» **Work to complete**:
Beginning at the top of the data below, write out every line exactly until you reach the line with "zaútočí třikrát scimitarem.", and include that line.

+--

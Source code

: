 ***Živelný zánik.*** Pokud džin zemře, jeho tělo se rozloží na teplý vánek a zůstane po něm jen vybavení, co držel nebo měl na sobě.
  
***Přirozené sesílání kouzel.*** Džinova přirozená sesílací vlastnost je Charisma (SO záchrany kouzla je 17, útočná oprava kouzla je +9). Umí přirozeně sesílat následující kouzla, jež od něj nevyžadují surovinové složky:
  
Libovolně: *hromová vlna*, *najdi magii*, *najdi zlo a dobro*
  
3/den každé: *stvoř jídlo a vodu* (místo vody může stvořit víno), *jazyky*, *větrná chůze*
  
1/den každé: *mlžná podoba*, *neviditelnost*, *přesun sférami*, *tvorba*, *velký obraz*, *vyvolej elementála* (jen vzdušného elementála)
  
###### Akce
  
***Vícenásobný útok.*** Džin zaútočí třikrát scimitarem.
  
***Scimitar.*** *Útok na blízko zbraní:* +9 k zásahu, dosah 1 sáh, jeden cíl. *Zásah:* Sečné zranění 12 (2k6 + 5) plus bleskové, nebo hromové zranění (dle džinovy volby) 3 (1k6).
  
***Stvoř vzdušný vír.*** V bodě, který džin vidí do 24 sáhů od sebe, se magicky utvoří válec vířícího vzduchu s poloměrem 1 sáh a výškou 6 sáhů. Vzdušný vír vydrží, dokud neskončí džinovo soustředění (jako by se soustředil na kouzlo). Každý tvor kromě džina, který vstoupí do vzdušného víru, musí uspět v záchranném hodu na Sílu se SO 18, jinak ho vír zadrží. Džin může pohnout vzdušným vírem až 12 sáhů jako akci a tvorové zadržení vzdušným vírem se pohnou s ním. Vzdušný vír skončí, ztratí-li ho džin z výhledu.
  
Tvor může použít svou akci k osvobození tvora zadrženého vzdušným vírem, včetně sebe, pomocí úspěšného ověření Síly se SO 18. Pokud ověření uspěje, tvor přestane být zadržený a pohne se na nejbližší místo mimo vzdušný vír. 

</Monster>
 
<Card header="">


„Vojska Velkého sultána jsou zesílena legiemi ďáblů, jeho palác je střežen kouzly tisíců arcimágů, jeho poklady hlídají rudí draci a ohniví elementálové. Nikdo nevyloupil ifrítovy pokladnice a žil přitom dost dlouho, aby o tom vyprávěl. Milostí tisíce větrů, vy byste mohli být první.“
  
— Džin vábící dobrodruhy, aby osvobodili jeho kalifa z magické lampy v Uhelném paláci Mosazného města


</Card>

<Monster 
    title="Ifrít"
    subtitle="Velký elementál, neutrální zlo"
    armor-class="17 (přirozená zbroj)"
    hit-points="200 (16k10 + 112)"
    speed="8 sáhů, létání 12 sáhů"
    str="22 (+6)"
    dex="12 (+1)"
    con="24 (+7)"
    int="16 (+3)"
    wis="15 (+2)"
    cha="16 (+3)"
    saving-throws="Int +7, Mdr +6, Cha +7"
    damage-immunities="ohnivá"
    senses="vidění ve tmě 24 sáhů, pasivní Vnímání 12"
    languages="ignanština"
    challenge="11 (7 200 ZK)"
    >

+--

» **Reply to the exercise**:
Source code

: ***Živelný zánik.*** Pokud džin zemře, jeho tělo se rozloží na teplý vánek a zůstane po něm jen vybavení, co držel nebo měl na sobě.
  
***Přirozené sesílání kouzel.*** Džinova přirozená sesílací vlastnost je Charisma (SO záchrany kouzla je 17, útočná oprava kouzla je +9). Umí přirozeně sesílat následující kouzla, jež od něj nevyžadují surovinové složky:
  
Libovolně: *hromová vlna*, *najdi magii*, *najdi zlo a dobro*
  
3/den každé: *stvoř jídlo a vodu* (místo vody může stvořit víno), *jazyky*, *větrná chůze*
  
1/den každé: *mlžná podoba*, *neviditelnost*, *přesun sférami*, *tvorba*, *velký obraz*, *vyvolej elementála* (jen vzdušného elementála)
  
###### Akce
  
***Vícenásobný útok.*** Džin zaútočí třikrát scimitarem.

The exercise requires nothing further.